If we want it enough, we can make it happen.  Rhetorically, Rome’s feelings about the Texans and their loss to the Cowboys came straight out of the ideology of American individualism.  And the way that this belief has taken purchase in sports culture makes sense when we consider that so much of sports is a measure of individual achievement: how many yards did that player gain, how fast can she run, how many points did he score, how many triple axels can that skater land – all of these are measurements not only of success in a competition, but in terms of what men and women can actually accomplish.  Determinism doesn’t really seem to have much of a place in sport.  Yes, men and women might be limited by what their actual bodies can do – we cannot jump ten feet high, we cannot run a hundred meters in five seconds – but at the same time, the keeping of records is an actual measurement of how individuals overcome these limitations and surpass what others have been able to do before.  Moreover, the limitations of class, culture, and other factors, in many people’s minds, have nothing to do with what happens on the field or court.  All of that is left behind and what is left is individual athletic achievement.  Which is why “wanting it” is so important, because wanting it is about the individual embracing the challenge of the competition and striving for success.

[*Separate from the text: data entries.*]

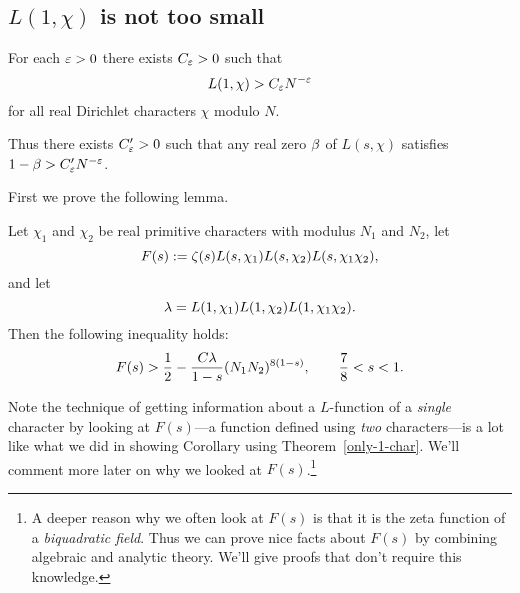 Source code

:\subsection{$L(1,\chi)$ is not too small}
\begin{thm}
For each $\varepsilon>0$ there exists $C_{\varepsilon}>0$ such that 
\[
L(1,\chi)>C_{\varepsilon} N^{-\varepsilon}
\]
for all real Dirichlet characters $\chi$ modulo $N$.

Thus there exists $C_{\varepsilon}'>0$ such that any real zero $\beta$ of $L(s,\chi)$ satisfies $1-\beta>C'_{\varepsilon}N^{-\varepsilon}$.
\end{thm}
First we prove the following lemma.
\begin{lem}
Let $\chi_1$ and $\chi_2$ be real primitive characters with modulus $N_1$ and $N_2$, let
\[
F(s):=\zeta(s)L(s,\chi_1)L(s,\chi_2)L(s,\chi_1\chi_2),
\]
and let
\[
\lambda=L(1,\chi_1)L(1,\chi_2)L(1,\chi_1\chi_2).
\]
Then the following inequality holds:
\[
F(s)> \frac{1}{2}-\frac{C\lambda}{1-s}(N_1N_2)^{8(1-s)},\qquad \frac{7}{8}<s<1.
\]
\end{lem}
Note the technique of getting information about a $L$-function of a \emph{single} character by looking at $F(s)$---a function defined using \emph{two} characters---is a lot like what we did in showing Corollary  using Theorem~\ref{only-1-char}. We'll comment more later on why we looked at $F(s)$.\footnote{A deeper reason why we often look at $F(s)$ is that it is the zeta function of a \emph{biquadratic field}. Thus we can prove nice facts about $F(s)$ by combining algebraic and analytic theory. We'll give proofs that don't require this knowledge.}
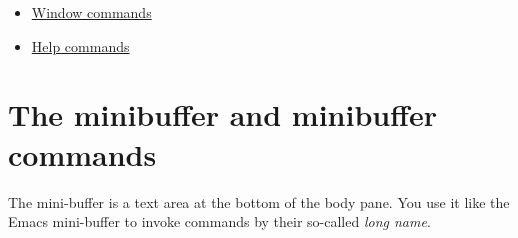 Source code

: \documentclass[a4paper,10pt,english]{sphinxmanual}
\begin{document}
{\begin{minipage}{0.95\linewidth}
\begin{itemize}
\begin{itemize}
\begin{itemize}
\item {} 
{\hyperref[commands:expanding-contracting-nodes]{Expanding \& contracting nodes}}

\item {} 
{\hyperref[commands:cutting-pasting-and-deleting-nodes]{Cutting, pasting and deleting nodes}}

\item {} 
{\hyperref[commands:navigating-through-the-outline]{Navigating through the outline}}

\item {} 
{\hyperref[commands:moving-reorganizing-nodes]{Moving \& Reorganizing nodes}}

\item {} 
{\hyperref[commands:cloning-nodes]{Cloning nodes}}

\item {} 
{\hyperref[commands:marking-nodes]{Marking nodes}}

\item {} 
{\hyperref[commands:dragging-nodes]{Dragging nodes}}

\item {} 
{\hyperref[commands:hoisting-de-hoisting-nodes]{Hoisting \& De-hoisting nodes}}

\item {} 
{\hyperref[commands:checking-outlines]{Checking outlines}}

\item {} 
{\hyperref[commands:resizing-panes]{Resizing panes}}

\end{itemize}

\item {} 
{\hyperref[commands:window-commands]{Window commands}}

\item {} 
{\hyperref[commands:id2]{Help commands}}

\end{itemize}

\end{itemize}
\end{minipage}}
\begin{center}\setlength{\fboxsep}{5pt}\end{center}


\section{The minibuffer and minibuffer commands}
\label{commands:the-minibuffer-and-minibuffer-commands}\label{commands:a-tutorial-introduction-to-leo}
The mini-buffer is a text area at the bottom of the body pane. You use it
like the Emacs mini-buffer to invoke commands by their so-called \emph{long name}.
\end{document}
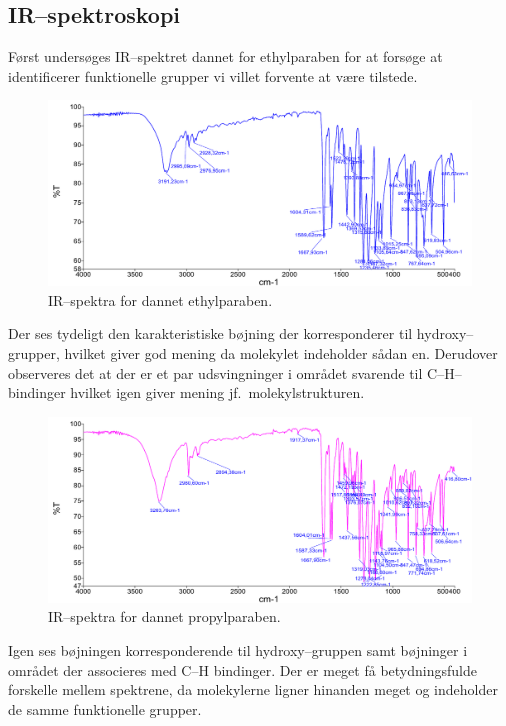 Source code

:     \subsection{IR--spektroskopi}
    Først undersøges IR--spektret dannet for ethylparaben for at forsøge at identificerer funktionelle grupper vi villet forvente at være tilstede.
    \begin{figure}[H]
        \includegraphics[width=\linewidth]{bilag/ethylir}
        \caption{IR--spektra for dannet ethylparaben.}
    \end{figure}
    Der ses tydeligt den karakteristiske bøjning der korresponderer til hydroxy--grupper, hvilket giver god mening da molekylet indeholder sådan en. Derudover observeres det at der er et par udsvingninger i området svarende til C--H--bindinger hvilket igen giver mening jf.\ molekylstrukturen.
    \begin{figure}[H]
        \includegraphics[width=\linewidth]{bilag/propylir}
        \caption{IR--spektra for dannet propylparaben.}
    \end{figure}
    Igen ses bøjningen korresponderende til hydroxy--gruppen samt bøjninger i området der associeres med C--H bindinger. Der er meget få betydningsfulde forskelle mellem spektrene, da molekylerne ligner hinanden meget og indeholder de samme funktionelle grupper.

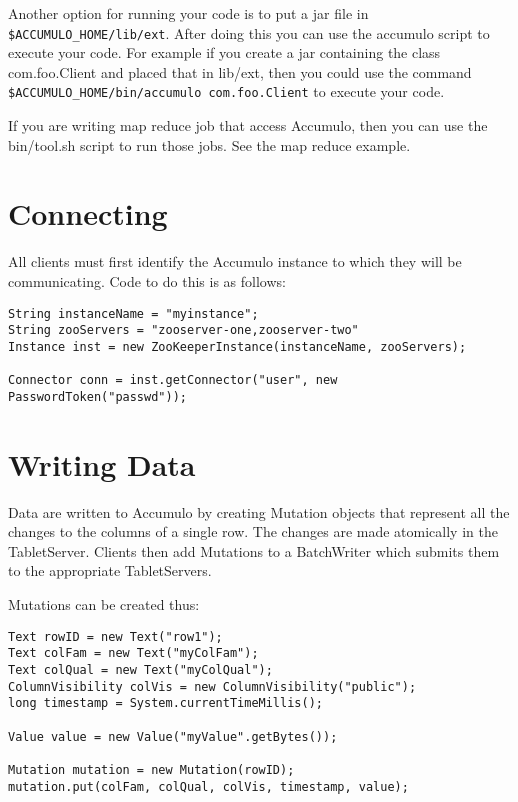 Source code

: Another option for running your code is to put a jar file in
\texttt{\$ACCUMULO\_HOME/lib/ext}. After doing this you can use the accumulo
script to execute your code. For example if you create a jar containing the
class com.foo.Client and placed that in lib/ext, then you could use the command
\texttt{\$ACCUMULO\_HOME/bin/accumulo com.foo.Client} to execute your code.

If you are writing map reduce job that access Accumulo, then you can use the
bin/tool.sh script to run those jobs. See the map reduce example.

\section{Connecting}

All clients must first identify the Accumulo instance to which they will be
communicating. Code to do this is as follows:

\begingroup\fontsize{8pt}{8pt}\selectfont\begin{verbatim}
String instanceName = "myinstance";
String zooServers = "zooserver-one,zooserver-two"
Instance inst = new ZooKeeperInstance(instanceName, zooServers);

Connector conn = inst.getConnector("user", new PasswordToken("passwd"));
\end{verbatim}\endgroup

\section{Writing Data}

Data are written to Accumulo by creating Mutation objects that represent all the
changes to the columns of a single row. The changes are made atomically in the
TabletServer. Clients then add Mutations to a BatchWriter which submits them to
the appropriate TabletServers.

Mutations can be created thus:

\begingroup\fontsize{8pt}{8pt}\selectfont\begin{verbatim}
Text rowID = new Text("row1");
Text colFam = new Text("myColFam");
Text colQual = new Text("myColQual");
ColumnVisibility colVis = new ColumnVisibility("public");
long timestamp = System.currentTimeMillis();

Value value = new Value("myValue".getBytes());

Mutation mutation = new Mutation(rowID);
mutation.put(colFam, colQual, colVis, timestamp, value);
\end{verbatim}\endgroup

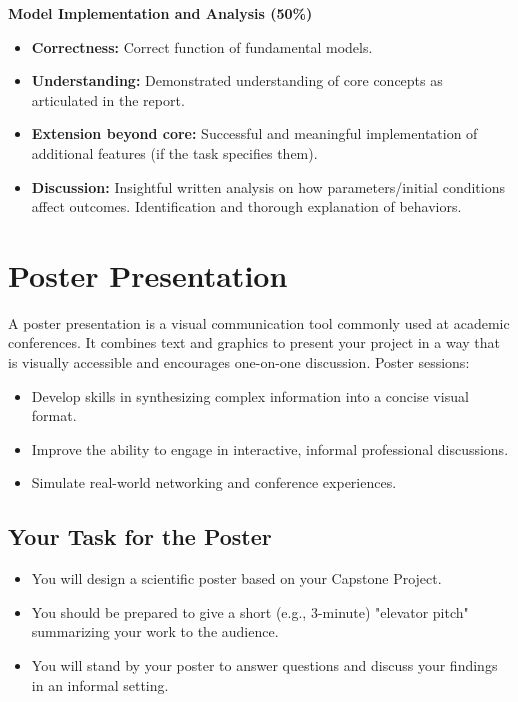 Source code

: \documentclass{article}
\begin{document}
\textbf{Model Implementation and Analysis (50\%)}
{ %
\begin{itemize}
    \item \textbf{Correctness:} Correct function of fundamental models.
    \item \textbf{Understanding:} Demonstrated understanding of core concepts as articulated in the report.
    \item \textbf{Extension beyond core:} Successful and meaningful implementation of additional features (if the task specifies them).
    \item \textbf{Discussion:} Insightful written analysis on how parameters/initial conditions affect outcomes. Identification and thorough explanation of behaviors.
\end{itemize}
}

\section{Poster Presentation}
A poster presentation is a visual communication tool commonly used at academic conferences. It combines text and graphics to present your project in a way that is visually accessible and encourages one-on-one discussion. Poster sessions:
\begin{itemize}
    \item Develop skills in synthesizing complex information into a concise visual format.
    \item Improve the ability to engage in interactive, informal professional discussions.
    \item Simulate real-world networking and conference experiences.
\end{itemize}

\subsection{Your Task for the Poster}
\begin{itemize}
    \item You will design a scientific poster based on your Capstone Project.
    \item You should be prepared to give a short (e.g., 3-minute) "elevator pitch" summarizing your work to the audience.
    \item You will stand by your poster to answer questions and discuss your findings in an informal setting.
\end{itemize}
\end{document}
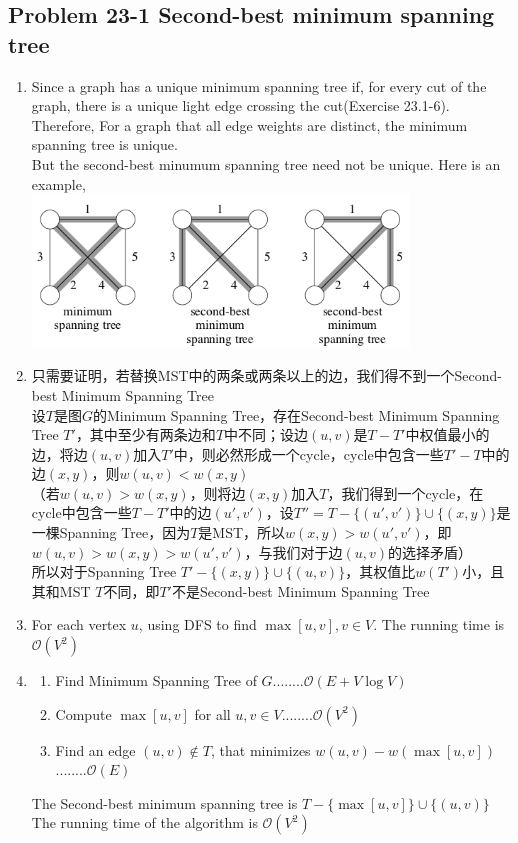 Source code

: \subsection*{Problem 23-1 Second-best minimum spanning tree}
\begin{enumerate}
	\item	Since a graph has a unique minimum spanning tree if, for every cut of the graph, there is a unique light edge crossing the cut(Exercise 23.1-6). Therefore, For a graph that all edge weights are distinct, the minimum spanning tree is unique. \\
		But the second-best minumum spanning tree need not be unique. Here is an example, \\
		\includegraphics[width=10cm]{chapter23/second-best-mst.png} \\
	\item	只需要证明，若替换MST中的两条或两条以上的边，我们得不到一个Second-best Minimum Spanning Tree \\
		设$T$是图$G$的Minimum Spanning Tree，存在Second-best Minimum Spanning Tree $T'$，其中至少有两条边和$T$中不同；设边$(u, v)$是$T - T'$中权值最小的边，将边$(u, v)$加入$T'$中，则必然形成一个cycle，cycle中包含一些$T' - T$中的边$(x, y)$，则$w(u, v) < w(x, y)$ \\
		（若$w(u, v) > w(x, y)$，则将边$(x, y)$加入$T$，我们得到一个cycle，在cycle中包含一些$T - T'$中的边$(u', v')$，设$T'' = T - \{(u', v')\} \cup \{(x, y)\}$是一棵Spanning Tree，因为$T$是MST，所以$w(x, y) > w(u', v')$，即$w(u, v) > w(x, y) > w(u', v')$，与我们对于边$(u, v)$的选择矛盾） \\
		所以对于Spanning Tree $T' - \{(x, y)\} \cup \{(u, v)\}$，其权值比$w(T')$小，且其和MST $T$不同，即$T'$不是Second-best Minimum Spanning Tree
	\item	For each vertex $u$, using DFS to find $\max[u, v], v \in V$. The running time is $\mathcal{O}(V^2)$
	\item	\begin{enumerate}
			\item	Find Minimum Spanning Tree of $G$........$\mathcal{O}(E + V \log V)$
			\item	Compute $\max[u, v]$ for all $u, v \in V$........$\mathcal{O}(V^2)$
			\item	Find an edge $(u, v) \notin T$, that minimizes $w(u, v) - w(\max[u, v])$........$\mathcal{O}(E)$
		\end{enumerate}
		The Second-best minimum spanning tree is $T - \{\max[u, v]\} \cup \{(u, v)\}$ \\
		The running time of the algorithm is $\mathcal{O}(V^2)$
\end{enumerate}

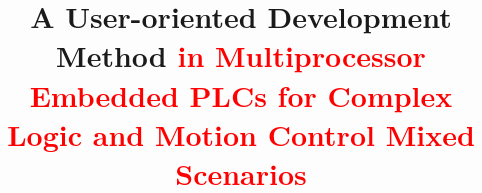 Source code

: \documentclass[journal,UTF8]{IEEEtran}
\begin{document}
	\title{A User-oriented Development Method \textcolor{red}{in Multiprocessor Embedded PLCs for Complex Logic and Motion Control Mixed Scenarios}}
	
	
	
	
	
	
	
	
	
\end{document}
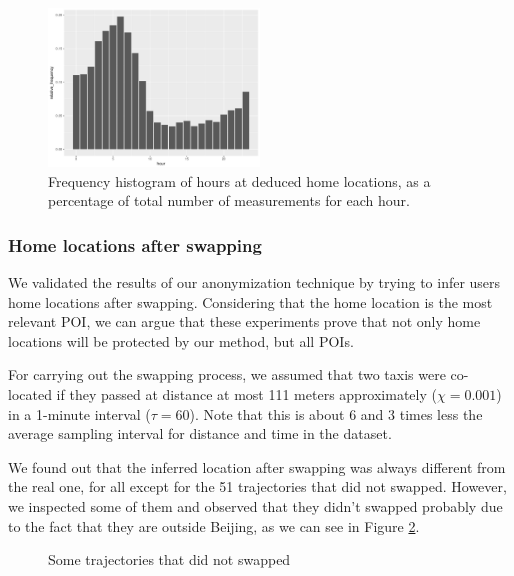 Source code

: \documentclass{llncs}
\begin{document}
\begin{figure}
\center
  \includegraphics[width=0.5\textwidth]{figures/HomeHour}
\caption{Frequency histogram of hours at deduced home locations, as a percentage of total number of measurements for each hour.}
  \label{fig:homehours}
\end{figure}

\subsubsection{Home locations after swapping}
We validated the results of our anonymization technique by trying to infer users home locations after swapping. 
Considering that the home location is the most relevant POI, we can argue that these experiments prove that not only home locations will be protected by our method, but all POIs.

For carrying out the swapping process, we assumed that two taxis were co-located if they passed at distance at most 111 meters approximately ($\chi= 0.001$) in a 1-minute interval ($\tau = 60$). Note that this is about 6 and 3 times less the average sampling interval for distance and time in the dataset.

We found out that the inferred location after swapping was always different from the real one, for all except for the 51 trajectories that did not swapped.
However, we inspected some of them and observed that they didn't swapped probably due to the fact that they are outside Beijing, as we can see in Figure \ref{fig:noSwap}.

\begin{figure}
  \caption{Some trajectories that did not swapped}
  \label{fig:noSwap}
\end{figure}
\end{document}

So when Rome claims that the team lost because they didn’t want it enough, what he’s really saying isn’t only that the Texans didn’t work hard enough, he’s saying that individual agency is the sole determination of success.  It’s paramount to an unshakable faith that the American Dream results from individual desire for success.  Nothing can stop you from your dreams as long as you want them enough. This faith, this belief, has always been of interest to me as a concept, and it is especially intriguing in Rome’s use because it’s not particularly hard to imagine impediments to the individual’s success in a particular athletic event – from ones having to do with injuries, strategy, execution, or the other team’s own determination – but also because it’s fascinating how pervasive this belief is in the world of sports.  It’s not something I had really thought much about before, but something that’s been on my mind in the last week or so.

And I have Jim Rome to thank for it.  Huh.  Who knew?